(Stored data entries)
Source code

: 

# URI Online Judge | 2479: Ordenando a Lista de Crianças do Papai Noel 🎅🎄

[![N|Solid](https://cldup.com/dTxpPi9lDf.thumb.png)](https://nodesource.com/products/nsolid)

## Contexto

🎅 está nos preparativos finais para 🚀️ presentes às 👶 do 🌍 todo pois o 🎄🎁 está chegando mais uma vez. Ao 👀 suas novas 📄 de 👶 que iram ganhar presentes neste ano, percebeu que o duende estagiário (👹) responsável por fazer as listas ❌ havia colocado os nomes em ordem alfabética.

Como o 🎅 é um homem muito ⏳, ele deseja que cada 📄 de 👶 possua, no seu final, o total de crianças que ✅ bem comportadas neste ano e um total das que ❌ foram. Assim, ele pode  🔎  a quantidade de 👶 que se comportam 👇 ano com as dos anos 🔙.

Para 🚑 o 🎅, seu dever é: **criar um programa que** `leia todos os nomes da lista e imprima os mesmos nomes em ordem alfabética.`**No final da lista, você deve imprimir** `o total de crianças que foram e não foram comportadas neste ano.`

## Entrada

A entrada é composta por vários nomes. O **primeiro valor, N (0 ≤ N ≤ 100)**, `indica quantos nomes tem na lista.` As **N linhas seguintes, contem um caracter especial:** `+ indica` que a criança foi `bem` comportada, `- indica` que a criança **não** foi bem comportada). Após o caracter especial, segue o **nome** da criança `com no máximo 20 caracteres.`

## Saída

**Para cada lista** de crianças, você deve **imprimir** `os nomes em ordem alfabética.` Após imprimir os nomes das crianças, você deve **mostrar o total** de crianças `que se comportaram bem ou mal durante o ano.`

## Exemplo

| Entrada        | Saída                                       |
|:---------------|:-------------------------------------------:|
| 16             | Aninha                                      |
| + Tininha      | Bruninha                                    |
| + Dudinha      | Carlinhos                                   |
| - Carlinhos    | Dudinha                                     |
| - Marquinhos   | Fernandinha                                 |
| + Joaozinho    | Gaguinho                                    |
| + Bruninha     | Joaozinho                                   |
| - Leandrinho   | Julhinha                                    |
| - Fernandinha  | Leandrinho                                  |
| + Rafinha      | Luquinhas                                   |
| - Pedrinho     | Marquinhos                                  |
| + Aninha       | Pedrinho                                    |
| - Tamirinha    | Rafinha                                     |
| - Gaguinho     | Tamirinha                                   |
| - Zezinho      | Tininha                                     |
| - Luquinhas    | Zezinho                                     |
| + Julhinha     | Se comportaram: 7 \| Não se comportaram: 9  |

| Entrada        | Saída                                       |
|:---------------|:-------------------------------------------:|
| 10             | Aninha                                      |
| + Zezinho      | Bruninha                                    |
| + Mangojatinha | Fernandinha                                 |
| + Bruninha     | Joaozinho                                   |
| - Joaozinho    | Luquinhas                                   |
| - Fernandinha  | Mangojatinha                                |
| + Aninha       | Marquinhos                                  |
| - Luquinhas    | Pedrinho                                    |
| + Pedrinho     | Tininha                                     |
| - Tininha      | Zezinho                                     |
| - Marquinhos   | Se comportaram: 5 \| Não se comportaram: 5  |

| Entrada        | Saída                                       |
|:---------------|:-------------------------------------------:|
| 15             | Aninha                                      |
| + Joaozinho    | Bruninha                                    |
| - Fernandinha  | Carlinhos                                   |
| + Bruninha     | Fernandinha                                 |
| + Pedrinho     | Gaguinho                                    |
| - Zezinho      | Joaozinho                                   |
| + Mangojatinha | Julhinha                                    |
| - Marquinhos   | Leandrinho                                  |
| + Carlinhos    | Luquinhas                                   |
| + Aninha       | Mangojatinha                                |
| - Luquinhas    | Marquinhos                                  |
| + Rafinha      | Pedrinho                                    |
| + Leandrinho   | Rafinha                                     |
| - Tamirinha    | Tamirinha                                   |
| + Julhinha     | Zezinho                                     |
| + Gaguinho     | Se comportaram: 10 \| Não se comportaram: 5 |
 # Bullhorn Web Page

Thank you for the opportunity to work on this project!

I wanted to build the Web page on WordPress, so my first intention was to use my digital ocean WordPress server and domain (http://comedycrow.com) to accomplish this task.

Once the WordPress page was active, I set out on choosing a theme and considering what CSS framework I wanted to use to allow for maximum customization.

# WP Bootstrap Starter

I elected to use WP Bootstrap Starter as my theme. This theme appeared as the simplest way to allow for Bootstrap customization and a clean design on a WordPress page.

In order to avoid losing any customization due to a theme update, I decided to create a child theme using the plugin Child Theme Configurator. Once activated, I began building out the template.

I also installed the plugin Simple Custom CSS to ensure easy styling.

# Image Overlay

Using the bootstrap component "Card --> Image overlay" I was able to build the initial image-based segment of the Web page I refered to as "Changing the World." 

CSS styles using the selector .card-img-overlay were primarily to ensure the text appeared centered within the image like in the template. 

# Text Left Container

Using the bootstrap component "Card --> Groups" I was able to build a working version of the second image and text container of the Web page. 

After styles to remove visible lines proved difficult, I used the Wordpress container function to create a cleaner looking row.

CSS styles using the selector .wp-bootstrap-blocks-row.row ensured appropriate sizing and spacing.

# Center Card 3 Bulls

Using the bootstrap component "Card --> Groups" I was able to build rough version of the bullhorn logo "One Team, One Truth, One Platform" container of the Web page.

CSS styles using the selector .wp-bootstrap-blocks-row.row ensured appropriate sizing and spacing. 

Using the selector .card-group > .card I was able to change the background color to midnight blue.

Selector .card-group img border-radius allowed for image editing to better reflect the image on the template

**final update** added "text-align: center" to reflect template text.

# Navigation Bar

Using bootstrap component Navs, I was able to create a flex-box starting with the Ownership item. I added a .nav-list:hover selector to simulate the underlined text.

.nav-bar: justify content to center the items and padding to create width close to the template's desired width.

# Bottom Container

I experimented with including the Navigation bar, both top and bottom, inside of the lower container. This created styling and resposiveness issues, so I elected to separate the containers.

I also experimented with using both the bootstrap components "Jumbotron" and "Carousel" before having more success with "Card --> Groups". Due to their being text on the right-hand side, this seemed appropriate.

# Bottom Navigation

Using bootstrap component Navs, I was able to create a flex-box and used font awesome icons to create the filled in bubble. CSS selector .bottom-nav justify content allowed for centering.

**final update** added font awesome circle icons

**Problem description:** Every line above that holds the string "Pedrinho" should be copied into the answer.

**Answer box:**
| - Pedrinho     | Marquinhos                                  |
| + Aninha       | Pedrinho                                    |
| - Luquinhas    | Pedrinho                                    |
| + Pedrinho     | Tininha                                     |
| + Pedrinho     | Gaguinho                                    |
| + Rafinha      | Pedrinho                                    |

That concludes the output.